I’m delighted to have permission to post my long review of Jeremy Naydler’s book published in the Temenos Academy Review 2019.
In the Shadow of the Machine: The Prehistory of the Computer and the Evolution of Consciousness by Jeremy Naydler. Forest Row: Temple Lodge, 2018. 376 pp. £22.50.
The question of what is unravelling in our times – be that environmentally, politically or spiritually – is pressing. Jeremy Naydler’s answer in this fascinating, wide-ranging, extensively researched and highly readable history of the rise of the machine might be summarised in this way: we have renounced close contact with the deities and intelligences that previously orientated humanity’s understanding of itself and the cosmos.
It is a loss of sight and light that has created a vacuum of meaning, filled by an infatuation with technology and reason. Both technology and reason existed before the modern period, of course, and in remarkably sophisticated forms. But the difference today is that they have ceased to operate in ways that unveil the divine domains that enlightened our forebears. It is the fundamental nature of this shift that Naydler brings out so strongly. He does not just tell the story of technological advance and the development of machines but achieves the more profound goal of illuminating the modifications to human experience and vision required to bring that about.
The book is a portrait of the mindset that places its hopes and longings in the idea of machines, which is the context in which we now live and move and have our being. Naydler insists that it is vital to have as full a feel for it as possible. If you are worried about it, Ludditism is not sufficient. Ignorance is not bliss. We must gain an understanding of the extent of the contemporary worldview if we are to perceive its edges and limitations.
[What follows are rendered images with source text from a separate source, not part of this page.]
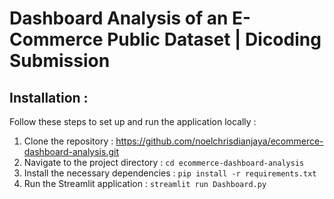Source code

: # Dashboard Analysis of an E-Commerce Public Dataset | Dicoding Submission

## Installation :

Follow these steps to set up and run the application locally :

1. Clone the repository : https://github.com/noelchrisdianjaya/ecommerce-dashboard-analysis.git
2. Navigate to the project directory : `cd ecommerce-dashboard-analysis` 
3. Install the necessary dependencies : `pip install -r requirements.txt`
4. Run the Streamlit application : `streamlit run Dashboard.py`
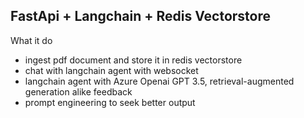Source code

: ## FastApi + Langchain + Redis Vectorstore

What it do

- ingest pdf document and store it in redis vectorstore
- chat with langchain agent with websocket
- langchain agent with Azure Openai GPT 3.5, retrieval-augmented generation alike feedback
- prompt engineering to seek better output
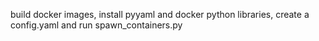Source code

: build docker images, install pyyaml and docker python libraries, create a config.yaml and run spawn\_containers.py
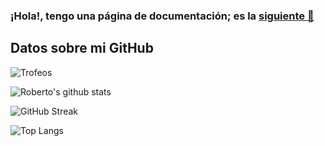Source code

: ### ¡Hola!, tengo una página de documentación; es la [siguiente 👀](https://blog-robertorodriguez.surge.sh/)

## Datos sobre mi GitHub

![Trofeos](https://github-profile-trophy.vercel.app/?username=robertorodriguez98&theme=flat&column=4&locale=es)

![Roberto's github stats](https://github-readme-stats-juanjesusalejosillero.vercel.app/api?username=robertorodriguez98&show_icons=true&theme=vue&locale=es)

![GitHub Streak](http://github-readme-streak-stats.herokuapp.com?user=robertorodriguez98&theme=vue&locale=es&date_format=j%20M%5B%20Y%5D)

![Top Langs](https://github-readme-stats-juanjesusalejosillero.vercel.app/api/top-langs/?username=robertorodriguez98&exclude_repo=robertorodriguez98.github.io,fuente_blog,ottershell,tarea-pagina-msx,libreria_flask,proyecto_html5css&theme=vue&layout=compact&locale=es)
<!--
**robertorodriguez98/robertorodriguez98** is a ✨ _special_ ✨ repository because its `README.md` (this file) appears on your GitHub profile.

Here are some ideas to get you started:

- 🔭 I’m currently working on ...
- 🌱 I’m currently learning ...
- 👯 I’m looking to collaborate on ...
- 🤔 I’m looking for help with ...
- 💬 Ask me about ...
- 📫 How to reach me: ...
- 😄 Pronouns: ...
- ⚡ Fun fact: ...
-->
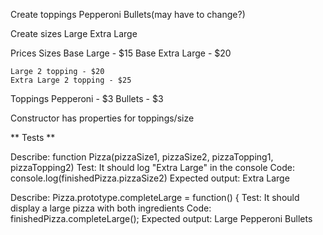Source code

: Create toppings
  Pepperoni
  Bullets(may have to change?)

Create sizes
  Large
  Extra Large

Prices
  Sizes
    Base Large - $15
    Base Extra Large - $20

    Large 2 topping - $20
    Extra Large 2 topping - $25

  Toppings
    Pepperoni - $3
    Bullets - $3


Constructor has properties for toppings/size


** Tests **

Describe: function Pizza(pizzaSize1, pizzaSize2, pizzaTopping1, pizzaTopping2)
Test: It should log "Extra Large" in the console
Code: console.log(finishedPizza.pizzaSize2)
Expected output: Extra Large

Describe: Pizza.prototype.completeLarge = function() {
Test: It should display a large pizza with both ingredients
Code: finishedPizza.completeLarge();
Expected output: Large Pepperoni Bullets




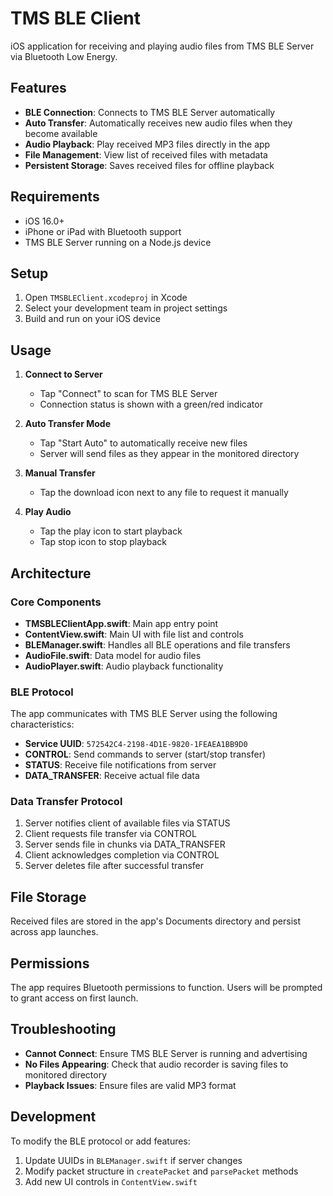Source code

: # TMS BLE Client

iOS application for receiving and playing audio files from TMS BLE Server via Bluetooth Low Energy.

## Features

- **BLE Connection**: Connects to TMS BLE Server automatically
- **Auto Transfer**: Automatically receives new audio files when they become available
- **Audio Playback**: Play received MP3 files directly in the app
- **File Management**: View list of received files with metadata
- **Persistent Storage**: Saves received files for offline playback

## Requirements

- iOS 16.0+
- iPhone or iPad with Bluetooth support
- TMS BLE Server running on a Node.js device

## Setup

1. Open `TMSBLEClient.xcodeproj` in Xcode
2. Select your development team in project settings
3. Build and run on your iOS device

## Usage

1. **Connect to Server**
   - Tap "Connect" to scan for TMS BLE Server
   - Connection status is shown with a green/red indicator

2. **Auto Transfer Mode**
   - Tap "Start Auto" to automatically receive new files
   - Server will send files as they appear in the monitored directory

3. **Manual Transfer**
   - Tap the download icon next to any file to request it manually

4. **Play Audio**
   - Tap the play icon to start playback
   - Tap stop icon to stop playback

## Architecture

### Core Components

- **TMSBLEClientApp.swift**: Main app entry point
- **ContentView.swift**: Main UI with file list and controls
- **BLEManager.swift**: Handles all BLE operations and file transfers
- **AudioFile.swift**: Data model for audio files
- **AudioPlayer.swift**: Audio playback functionality

### BLE Protocol

The app communicates with TMS BLE Server using the following characteristics:

- **Service UUID**: `572542C4-2198-4D1E-9820-1FEAEA1BB9D0`
- **CONTROL**: Send commands to server (start/stop transfer)
- **STATUS**: Receive file notifications from server
- **DATA_TRANSFER**: Receive actual file data

### Data Transfer Protocol

1. Server notifies client of available files via STATUS
2. Client requests file transfer via CONTROL
3. Server sends file in chunks via DATA_TRANSFER
4. Client acknowledges completion via CONTROL
5. Server deletes file after successful transfer

## File Storage

Received files are stored in the app's Documents directory and persist across app launches.

## Permissions

The app requires Bluetooth permissions to function. Users will be prompted to grant access on first launch.

## Troubleshooting

- **Cannot Connect**: Ensure TMS BLE Server is running and advertising
- **No Files Appearing**: Check that audio recorder is saving files to monitored directory
- **Playback Issues**: Ensure files are valid MP3 format

## Development

To modify the BLE protocol or add features:

1. Update UUIDs in `BLEManager.swift` if server changes
2. Modify packet structure in `createPacket` and `parsePacket` methods
3. Add new UI controls in `ContentView.swift`
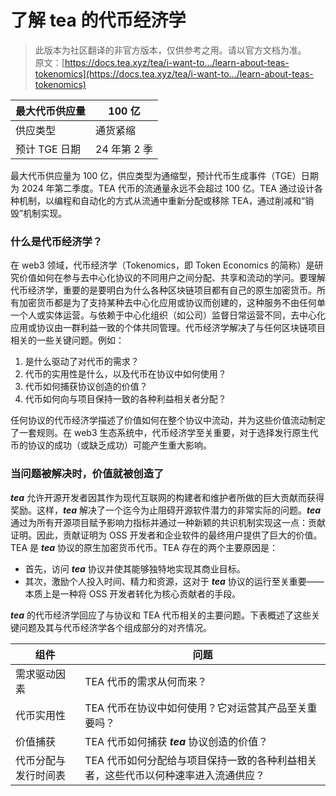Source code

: # 了解 tea 的代币经济学

> 此版本为社区翻译的非官方版本，仅供参考之用。请以官方文档为准。\
> 原文：[https://docs.tea.xyz/tea/i-want-to.../learn-about-teas-tokenomics](https://docs.tea.xyz/tea/i-want-to.../learn-about-teas-tokenomics)

| 最大代币供应量   | 100 亿     |
| --------- | --------- |
| 供应类型      | 通货紧缩      |
| 预计 TGE 日期 | 24 年第 2 季 |

最大代币供应量为 100 亿，供应类型为通缩型，预计代币生成事件（TGE）日期为 2024 年第二季度。TEA 代币的流通量永远不会超过 100 亿。TEA 通过设计各种机制，以编程和自动化的方式从流通中重新分配或移除 TEA，通过削减和“销毁”机制实现。

### 什么是代币经济学？

在 web3 领域，代币经济学（Tokenomics，即 Token Economics 的简称）是研究价值如何在参与去中心化协议的不同用户之间分配、共享和流动的学问。要理解代币经济学，重要的是要明白为什么各种区块链项目都有自己的原生加密货币。所有加密货币都是为了支持某种去中心化应用或协议而创建的，这种服务不由任何单一个人或实体运营。与依赖于中心化组织（如公司）监督日常运营不同，去中心化应用或协议由一群利益一致的个体共同管理。代币经济学解决了与任何区块链项目相关的一些关键问题。例如：

1. 是什么驱动了对代币的需求？
2. 代币的实用性是什么，以及代币在协议中如何使用？
3. 代币如何捕获协议创造的价值？
4. 代币如何向与项目保持一致的各种利益相关者分配？

任何协议的代币经济学描述了价值如何在整个协议中流动，并为这些价值流动制定了一套规则。在 web3 生态系统中，代币经济学至关重要，对于选择发行原生代币的协议的成功（或缺乏成功）可能产生重大影响。

### 当问题被解决时，价值就被创造了

_**tea**_ 允许开源开发者因其作为现代互联网的构建者和维护者所做的巨大贡献而获得奖励。这样，_**tea**_ 解决了一个迄今为止阻碍开源软件潜力的非常实际的问题。_**tea**_ 通过为所有开源项目赋予影响力指标并通过一种新颖的共识机制实现这一点：贡献证明。因此，贡献证明为 OSS 开发者和企业软件的最终用户提供了巨大的价值。TEA 是 _**tea**_ 协议的原生加密货币代币。TEA 存在的两个主要原因是：

* 首先，访问 _**tea**_ 协议并使其能够独特地实现其商业目标。
* 其次，激励个人投入时间、精力和资源，这对于 _**tea**_ 协议的运行至关重要——本质上是一种将 OSS 开发者转化为核心贡献者的手段。

_**tea**_ 的代币经济学回应了与协议和 TEA 代币相关的主要问题。下表概述了这些关键问题及其与代币经济学各个组成部分的对齐情况。

| 组件         | 问题                                          |
| ---------- | ------------------------------------------- |
| 需求驱动因素     | TEA 代币的需求从何而来？                              |
| 代币实用性      | TEA 代币在协议中如何使用？它对运营其产品至关重要吗？                |
| 价值捕获       | TEA 代币如何捕获 _**tea**_ 协议创造的价值？               |
| 代币分配与发行时间表 | TEA 代币如何分配给与项目保持一致的各种利益相关者，这些代币以何种速率进入流通供应？ |

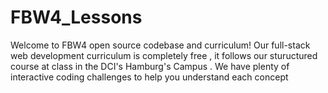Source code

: # FBW4_Lessons
Welcome to FBW4 open source codebase and curriculum! Our full-stack web development curriculum is completely free , it follows our stuructured course at class in the DCI's Hamburg's Campus . We have plenty of interactive coding challenges to help you understand each concept
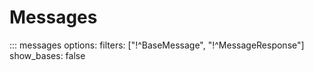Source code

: # Messages

::: messages
    options:
        filters: ["!^BaseMessage", "!^MessageResponse"]
        show_bases: false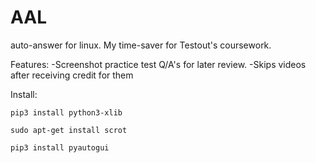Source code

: # AAL
auto-answer for linux. My time-saver for Testout's coursework. 

Features:
-Screenshot practice test Q/A's for later review.
-Skips videos after receiving credit for them

Install:

    pip3 install python3-xlib

    sudo apt-get install scrot
    
    pip3 install pyautogui

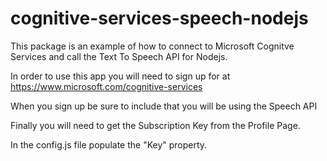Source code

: # cognitive-services-speech-nodejs

This package is an example of how to connect to Microsoft Cognitve Services and call the Text To Speech API for Nodejs.

In order to use this app you will need to sign up for at https://www.microsoft.com/cognitive-services

When you sign up be sure to include that you will be using the Speech API

Finally you will need to get the Subscription Key from the Profile Page.

In the config.js file populate the "Key" property.


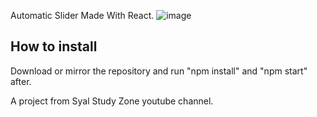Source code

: Automatic Slider Made With React.
![image](https://github.com/Ericmohn/SinglePageTabs/assets/68788167/ce4a609f-075e-407e-a6cb-31f63c7cc584)

## How to install
Download or mirror the repository and run "npm install" and "npm start" after.

A project from Syal Study Zone youtube channel.
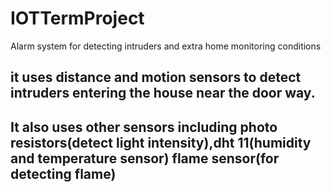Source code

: # IOTTermProject
Alarm system for detecting intruders and extra home monitoring conditions

## it uses distance and motion sensors to detect intruders entering the house near the door way.

## It also uses other sensors including photo resistors(detect light intensity),dht 11(humidity and temperature sensor) flame sensor(for detecting flame)

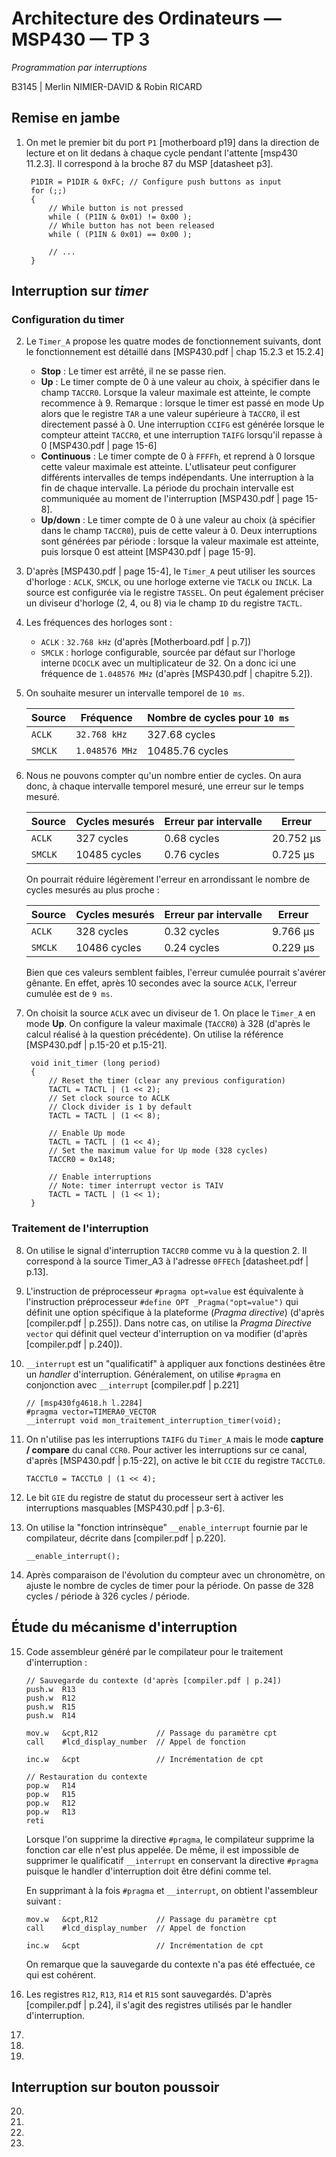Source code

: # Architecture des Ordinateurs — MSP430 — TP 3

_Programmation par interruptions_

B3145 | Merlin NIMIER-DAVID & Robin RICARD

## Remise en jambe

1. On met le premier bit du port `P1` [motherboard p19] dans la direction de lecture et on lit dedans à chaque cycle pendant l'attente [msp430 11.2.3]. Il correspond à la broche 87 du MSP [datasheet p3].

		P1DIR = P1DIR & 0xFC; // Configure push buttons as input
		for (;;)
		{
			// While button is not pressed
			while ( (P1IN & 0x01) != 0x00 );
			// While button has not been released
			while ( (P1IN & 0x01) == 0x00 );

			// ...
		}

## Interruption sur *timer*

### Configuration du timer

2. Le `Timer_A` propose les quatre modes de fonctionnement suivants, dont le fonctionnement est détaillé dans [MSP430.pdf | chap 15.2.3 et 15.2.4]

	- **Stop** : Le timer est arrêté, il ne se passe rien.	- **Up** : Le timer compte de 0 à une valeur au choix, à spécifier dans le champ `TACCR0`. Lorsque la valeur maximale est atteinte, le compte recommence à 9. Remarque : lorsque le timer est passé en mode Up alors que le registre `TAR` a une valeur supérieure à `TACCR0`, il est directement passé à 0. Une interruption `CCIFG` est générée lorsque le compteur atteint `TACCR0`, et une interruption `TAIFG` lorsqu'il repasse à 0 [MSP430.pdf | page 15-6]	- **Continuous** : Le timer compte de 0 à `FFFFh`, et reprend à 0 lorsque cette valeur maximale est atteinte. L'utlisateur peut configurer différents intervalles de temps indépendants. Une interruption à la fin de chaque intervalle. La période du prochain intervalle est communiquée au moment de l'interruption [MSP430.pdf | page 15-8].	- **Up/down** : Le timer compte de 0 à une valeur au choix (à spécifier dans le champ `TACCR0`), puis de cette valeur à 0. Deux interruptions sont générées par période : lorsque la valeur maximale est atteinte, puis lorsque 0 est atteint [MSP430.pdf | page 15-9].

3. D'après [MSP430.pdf | page 15-4], le `Timer_A` peut utiliser les sources d'horloge : `ACLK`, `SMCLK`, ou une horloge externe vie `TACLK` ou `INCLK`. La source est configurée via le registre `TASSEL`. On peut également préciser un diviseur d'horloge (2, 4, ou 8) via le champ `ID` du registre `TACTL`.

4. Les fréquences des horloges sont :

	- `ACLK` : `32.768 kHz` (d'après [Motherboard.pdf | p.7])
	- `SMCLK` : horloge configurable, sourcée par défaut sur l'horloge interne `DCOCLK` avec un multiplicateur de 32. On a donc ici une fréquence de `1.048576 MHz` (d'après [MSP430.pdf | chapitre 5.2]).

5. On souhaite mesurer un intervalle temporel de `10 ms`.

	| Source   | Fréquence      | Nombre de cycles pour `10 ms` |
	| -------- | -------------- | ----------------------------- |
	| `ACLK`   | `32.768 kHz`   | 327.68 cycles                 |
	| `SMCLK`  | `1.048576 MHz` | 10485.76 cycles               |

6. Nous ne pouvons compter qu'un nombre entier de cycles. On aura donc, à chaque intervalle temporel mesuré, une erreur sur le temps mesuré.

	| Source   | Cycles mesurés | Erreur par intervalle |  Erreur    |
	| -------- | -------------- | --------------------- |  --------- |
	| `ACLK`   | 327 cycles     | 0.68 cycles           |  20.752 µs |
	| `SMCLK`  | 10485 cycles   | 0.76 cycles           |  0.725 µs  |

	On pourrait réduire légèrement l'erreur en arrondissant le nombre de cycles mesurés au plus proche :

	| Source   | Cycles mesurés | Erreur par intervalle |  Erreur    |
	| -------- | -------------- | --------------------- |  --------- |
	| `ACLK`   | 328 cycles     | 0.32 cycles           |  9.766 µs  |
	| `SMCLK`  | 10486 cycles   | 0.24 cycles           |  0.229 µs  |
	
	Bien que ces valeurs semblent faibles, l'erreur cumulée pourrait s'avérer gênante. En effet, après 10 secondes avec la source `ACLK`, l'erreur cumulée est de `9 ms`.

7. On choisit la source `ACLK` avec un diviseur de 1. On place le `Timer_A` en mode **Up**. On configure la valeur maximale (`TACCR0`) à 328 (d'après le calcul réalisé à la question précédente). On utilise la référence [MSP430.pdf | p.15-20 et p.15-21].

		void init_timer (long period)
		{
			// Reset the timer (clear any previous configuration)
			TACTL = TACTL | (1 << 2);
			// Set clock source to ACLK
			// Clock divider is 1 by default
			TACTL = TACTL | (1 << 8);

			// Enable Up mode
			TACTL = TACTL | (1 << 4);
			// Set the maximum value for Up mode (328 cycles)
			TACCR0 = 0x148;

			// Enable interruptions
			// Note: timer interrupt vector is TAIV
			TACTL = TACTL | (1 << 1);
		}


### Traitement de l'interruption

8. On utilise le signal d'interruption `TACCR0` comme vu à la question 2. Il correspond à la source Timer_A3 à l'adresse `0FFECh` [datasheet.pdf | p.13].

9. L'instruction de préprocesseur `#pragma opt=value` est équivalente à l'instruction préprocesseur `#define OPT _Pragma("opt=value")` qui définit une option spécifique à la plateforme (_Pragma directive_) (d'après [compiler.pdf | p.255]).  Dans notre cas, on utilise la _Pragma Directive_ `vector` qui définit quel vecteur d'interruption on va modifier (d'après [compiler.pdf | p.240]).

10. `__interrupt` est un "qualificatif" à appliquer aux fonctions destinées être un _handler_  d'interruption. Généralement, on utilise `#pragma` en conjonction avec `__interrupt` [compiler.pdf | p.221]

		// [msp430fg4618.h l.2284]
		#pragma vector=TIMERA0_VECTOR
		__interrupt void mon_traitement_interruption_timer(void);

11. On n'utilise pas les interruptions `TAIFG` du `Timer_A` mais le mode **capture / compare** du canal `CCR0`. Pour activer les interruptions sur ce canal, d'après [MSP430.pdf | p.15-22], on active le bit `CCIE` du registre `TACCTL0`.

		TACCTL0 = TACCTL0 | (1 << 4);

12. Le bit `GIE` du registre de statut du processeur sert à activer les interruptions masquables [MSP430.pdf | p.3-6].

13. On utilise la "fonction intrinsèque" `__enable_interrupt` fournie par le compilateur, décrite dans [compiler.pdf | p.220].

		__enable_interrupt();

14. Après comparaison de l'évolution du compteur avec un chronomètre, on ajuste le nombre de cycles de timer pour la période. On passe de 328 cycles / période à 326 cycles / période.

## Étude du mécanisme d'interruption

15. Code assembleur généré par le compilateur pour le traitement d'interruption :

		// Sauvegarde du contexte (d'après [compiler.pdf | p.24])
		push.w  R13
		push.w  R12
		push.w  R15
		push.w  R14

		mov.w   &cpt,R12             // Passage du paramètre cpt
		call    #lcd_display_number  // Appel de fonction

		inc.w   &cpt                 // Incrémentation de cpt

		// Restauration du contexte
		pop.w   R14
		pop.w   R15
		pop.w   R12
		pop.w   R13
		reti

	Lorsque l'on supprime la directive `#pragma`, le compilateur supprime la fonction car elle n'est plus appelée. De même, il est impossible de supprimer le qualificatif `__interrupt` en conservant la directive `#pragma` puisque le handler d'interruption doit être défini comme tel.
	
	En supprimant à la fois `#pragma` et `__interrupt`, on obtient l'assembleur suivant :
	
		mov.w   &cpt,R12             // Passage du paramètre cpt
		call    #lcd_display_number  // Appel de fonction

		inc.w   &cpt                 // Incrémentation de cpt
		
	On remarque que la sauvegarde du contexte n'a pas été effectuée, ce qui est cohérent.

16. Les registres `R12`, `R13`, `R14` et `R15` sont sauvegardés. D'après [compiler.pdf | p.24], il s'agit des registres utilisés par le handler d'interruption.

17.

18.

19.

## Interruption sur bouton poussoir

20.

21.

22.

23.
He begins in deep antiquity with a subject he has studied in previous books, the participative consciousness found in ancient Egypt. He highlights its qualities by drawing arresting contrasts with ancient Mesopotamia. For example, in the latter region, between the Tigris and Euphrates, levers were used to lift water out of lakes and rivers for a thousand years before they were adopted by the people living alongside the Nile. The Egyptians must have known about the shaduf, as it is called, as they must have also known about another piece of technology based on the same principles, the wheel. And yet, they resisted them. The reason seems to have been a fear that these devices would inveigle themselves into the relationship ancient Egyptians enjoyed with the living deity of the Nile’s life-giving flow.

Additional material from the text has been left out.